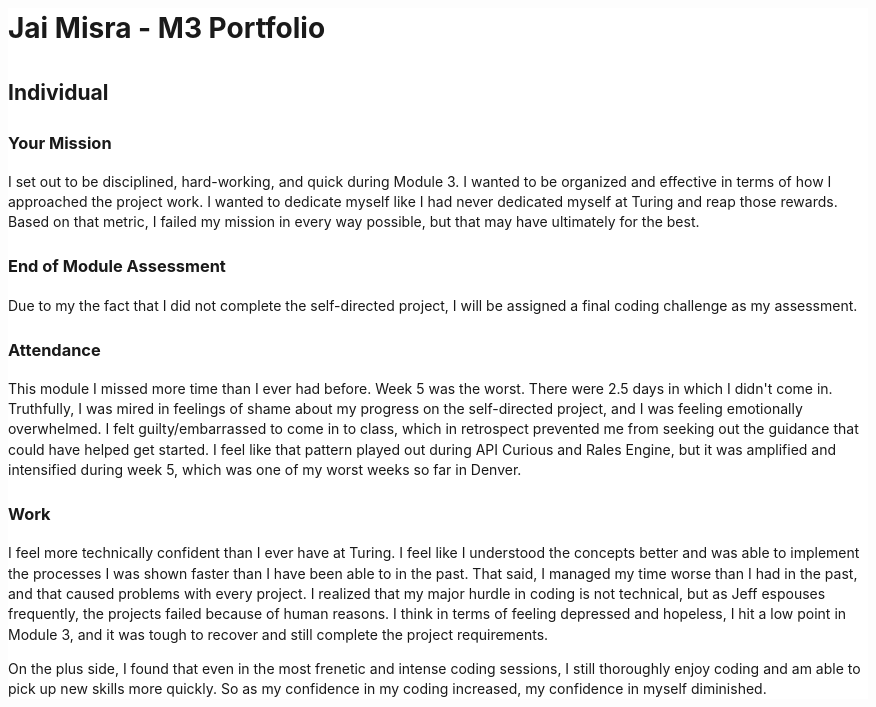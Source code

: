 # Jai Misra - M3 Portfolio

## Individual

### Your Mission

I set out to be disciplined, hard-working, and quick during Module 3. I wanted to be organized and effective in terms of how I
approached the project work. I wanted to dedicate myself like I had never dedicated myself at Turing and reap those rewards.
Based on that metric, I failed my mission in every way possible, but that may have ultimately for the best.

### End of Module Assessment

Due to my the fact that I did not complete the self-directed project, I will be assigned a final coding challenge as my assessment.

### Attendance

This module I missed more time than I ever had before. Week 5 was the worst. There were 2.5 days in which I didn't come in.
Truthfully, I was mired in feelings of shame about my progress on the self-directed project, and I was feeling emotionally
overwhelmed. I felt guilty/embarrassed to come in to class, which in retrospect prevented me from seeking out the guidance
that could have helped get started. I feel like that pattern played out during API Curious and Rales Engine, but it was amplified
and intensified during week 5, which was one of my worst weeks so far in Denver.

### Work

I feel more technically confident than I ever have at Turing. I feel like I understood the concepts better
and was able to implement the processes I was shown faster than I have been able to in the past. That said,
I managed my time worse than I had in the past, and that caused problems with every project. I realized that
my major hurdle in coding is not technical, but as Jeff espouses frequently, the projects failed because of
human reasons. I think in terms of feeling depressed and hopeless, I hit a low point in Module 3, and it was
tough to recover and still complete the project requirements.

On the plus side, I found that even in the most frenetic and intense coding sessions, I still thoroughly enjoy
coding and am able to pick up new skills more quickly. So as my confidence in my coding increased, my confidence
in myself diminished.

──────

**Exercise requirements**
For the word "directed", state how many lines of the material contain it. Give the number and no more.

**Solved problem**
2